The records are to be repeated exactly, and any images in them are to be dropped.

*Records for processing*.
Start of Block

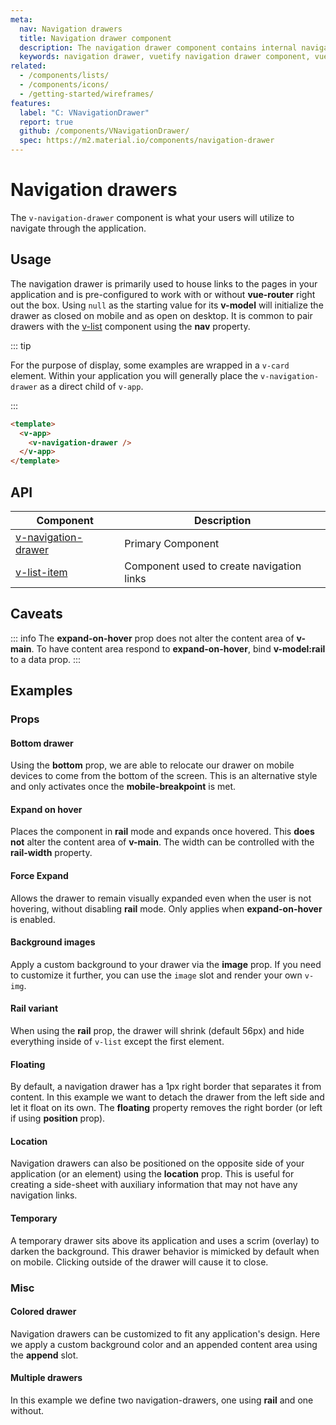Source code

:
 ```yaml
---
meta:
  nav: Navigation drawers
  title: Navigation drawer component
  description: The navigation drawer component contains internal navigation links for an application and can be permanently on-screen or controlled programmatically.
  keywords: navigation drawer, vuetify navigation drawer component, vue navigation drawer component
related:
  - /components/lists/
  - /components/icons/
  - /getting-started/wireframes/
features:
  label: "C: VNavigationDrawer"
  report: true
  github: /components/VNavigationDrawer/
  spec: https://m2.material.io/components/navigation-drawer
---
```


# Navigation drawers

The `v-navigation-drawer` component is what your users will utilize to navigate through the application.

<PageFeatures />

## Usage

The navigation drawer is primarily used to house links to the pages in your application and is pre-configured to work with or without **vue-router** right out the box. Using `null` as the starting value for its **v-model** will initialize the drawer as closed on mobile and as open on desktop. It is common to pair drawers with the [v-list](/components/lists) component using the **nav** property.

<ExamplesUsage name="v-navigation-drawer" />

<PromotedEntry />

::: tip

For the purpose of display, some examples are wrapped in a `v-card` element. Within your application you will generally place the `v-navigation-drawer` as a direct child of
`v-app`.

:::

```html { resource="src/App.vue" }
<template>
  <v-app>
    <v-navigation-drawer />
  </v-app>
</template>
```

## API

| Component                                        | Description                               |
| ------------------------------------------------ | ----------------------------------------- |
| [v-navigation-drawer](/api/v-navigation-drawer/) | Primary Component                         |
| [v-list-item](/api/v-list-item/)                 | Component used to create navigation links |

<ApiInline hide-links />

## Caveats

::: info
The **expand-on-hover** prop does not alter the content area of **v-main**. To have content area respond to **expand-on-hover**, bind **v-model:rail** to a data prop.
:::

## Examples

### Props

#### Bottom drawer

Using the **bottom** prop, we are able to relocate our drawer on mobile devices to come from the bottom of the screen. This is an alternative style and only activates once the **mobile-breakpoint** is met.

<ExamplesExample file="v-navigation-drawer/prop-bottom-drawer" />

#### Expand on hover

Places the component in **rail** mode and expands once hovered. This **does not** alter the content area of **v-main**. The width can be controlled with the **rail-width** property.

<ExamplesExample file="v-navigation-drawer/prop-expand-on-hover" />

#### Force Expand

Allows the drawer to remain visually expanded even when the user is not hovering, without disabling **rail** mode.
Only applies when **expand-on-hover** is enabled.

<ExamplesExample file="v-navigation-drawer/prop-force-expand" />

#### Background images

Apply a custom background to your drawer via the **image** prop. If you need to customize it further, you can use the `image` slot and render your own `v-img`.

<ExamplesExample file="v-navigation-drawer/prop-images" />

#### Rail variant

When using the **rail** prop, the drawer will shrink (default 56px) and hide everything inside of `v-list` except the first element.

<ExamplesExample file="v-navigation-drawer/prop-rail-variant" />

#### Floating

By default, a navigation drawer has a 1px right border that separates it from content. In this example we want to detach the drawer from the left side and let it float on its own. The **floating** property removes the right border (or left if using **position** prop).

<ExamplesExample file="v-navigation-drawer/prop-permanent-and-floating" />

#### Location

Navigation drawers can also be positioned on the opposite side of your application (or an element) using the **location** prop. This is useful for creating a side-sheet with auxiliary information that may not have any navigation links.

<ExamplesExample file="v-navigation-drawer/prop-right" />

#### Temporary

A temporary drawer sits above its application and uses a scrim (overlay) to darken the background. This drawer behavior is mimicked by default when on mobile. Clicking outside of the drawer will cause it to close.

<ExamplesExample file="v-navigation-drawer/prop-temporary" />

### Misc

#### Colored drawer

Navigation drawers can be customized to fit any application's design. Here we apply a custom background color and an appended content area using the **append** slot.

<ExamplesExample file="v-navigation-drawer/misc-colored" />

#### Multiple drawers

In this example we define two navigation-drawers, one using **rail** and one without.

<ExamplesExample file="v-navigation-drawer/misc-combined" />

End of Block

*Exercise output*.
Source code

:
 ```yaml
---
meta:
  nav: Navigation drawers
  title: Navigation drawer component
  description: The navigation drawer component contains internal navigation links for an application and can be permanently on-screen or controlled programmatically.
  keywords: navigation drawer, vuetify navigation drawer component, vue navigation drawer component
related:
  - /components/lists/
  - /components/icons/
  - /getting-started/wireframes/
features:
  label: "C: VNavigationDrawer"
  report: true
  github: /components/VNavigationDrawer/
  spec: https://m2.material.io/components/navigation-drawer
---
```


# Navigation drawers

The `v-navigation-drawer` component is what your users will utilize to navigate through the application.

<PageFeatures />

## Usage

The navigation drawer is primarily used to house links to the pages in your application and is pre-configured to work with or without **vue-router** right out the box. Using `null` as the starting value for its **v-model** will initialize the drawer as closed on mobile and as open on desktop. It is common to pair drawers with the [v-list](/components/lists) component using the **nav** property.

<ExamplesUsage name="v-navigation-drawer" />

<PromotedEntry />

::: tip

For the purpose of display, some examples are wrapped in a `v-card` element. Within your application you will generally place the `v-navigation-drawer` as a direct child of
`v-app`.

:::

```html { resource="src/App.vue" }
<template>
  <v-app>
    <v-navigation-drawer />
  </v-app>
</template>
```

## API

| Component                                        | Description                               |
| ------------------------------------------------ | ----------------------------------------- |
| [v-navigation-drawer](/api/v-navigation-drawer/) | Primary Component                         |
| [v-list-item](/api/v-list-item/)                 | Component used to create navigation links |

<ApiInline hide-links />

## Caveats

::: info
The **expand-on-hover** prop does not alter the content area of **v-main**. To have content area respond to **expand-on-hover**, bind **v-model:rail** to a data prop.
:::

## Examples

### Props

#### Bottom drawer

Using the **bottom** prop, we are able to relocate our drawer on mobile devices to come from the bottom of the screen. This is an alternative style and only activates once the **mobile-breakpoint** is met.

<ExamplesExample file="v-navigation-drawer/prop-bottom-drawer" />

#### Expand on hover

Places the component in **rail** mode and expands once hovered. This **does not** alter the content area of **v-main**. The width can be controlled with the **rail-width** property.

<ExamplesExample file="v-navigation-drawer/prop-expand-on-hover" />

#### Force Expand

Allows the drawer to remain visually expanded even when the user is not hovering, without disabling **rail** mode.
Only applies when **expand-on-hover** is enabled.

<ExamplesExample file="v-navigation-drawer/prop-force-expand" />

#### Background images

Apply a custom background to your drawer via the **image** prop. If you need to customize it further, you can use the `image` slot and render your own `v-img`.

<ExamplesExample file="v-navigation-drawer/prop-images" />

#### Rail variant

When using the **rail** prop, the drawer will shrink (default 56px) and hide everything inside of `v-list` except the first element.

<ExamplesExample file="v-navigation-drawer/prop-rail-variant" />

#### Floating

By default, a navigation drawer has a 1px right border that separates it from content. In this example we want to detach the drawer from the left side and let it float on its own. The **floating** property removes the right border (or left if using **position** prop).

<ExamplesExample file="v-navigation-drawer/prop-permanent-and-floating" />

#### Location

Navigation drawers can also be positioned on the opposite side of your application (or an element) using the **location** prop. This is useful for creating a side-sheet with auxiliary information that may not have any navigation links.

<ExamplesExample file="v-navigation-drawer/prop-right" />

#### Temporary

A temporary drawer sits above its application and uses a scrim (overlay) to darken the background. This drawer behavior is mimicked by default when on mobile. Clicking outside of the drawer will cause it to close.

<ExamplesExample file="v-navigation-drawer/prop-temporary" />

### Misc

#### Colored drawer

Navigation drawers can be customized to fit any application's design. Here we apply a custom background color and an appended content area using the **append** slot.

<ExamplesExample file="v-navigation-drawer/misc-colored" />

#### Multiple drawers

In this example we define two navigation-drawers, one using **rail** and one without.

<ExamplesExample file="v-navigation-drawer/misc-combined" />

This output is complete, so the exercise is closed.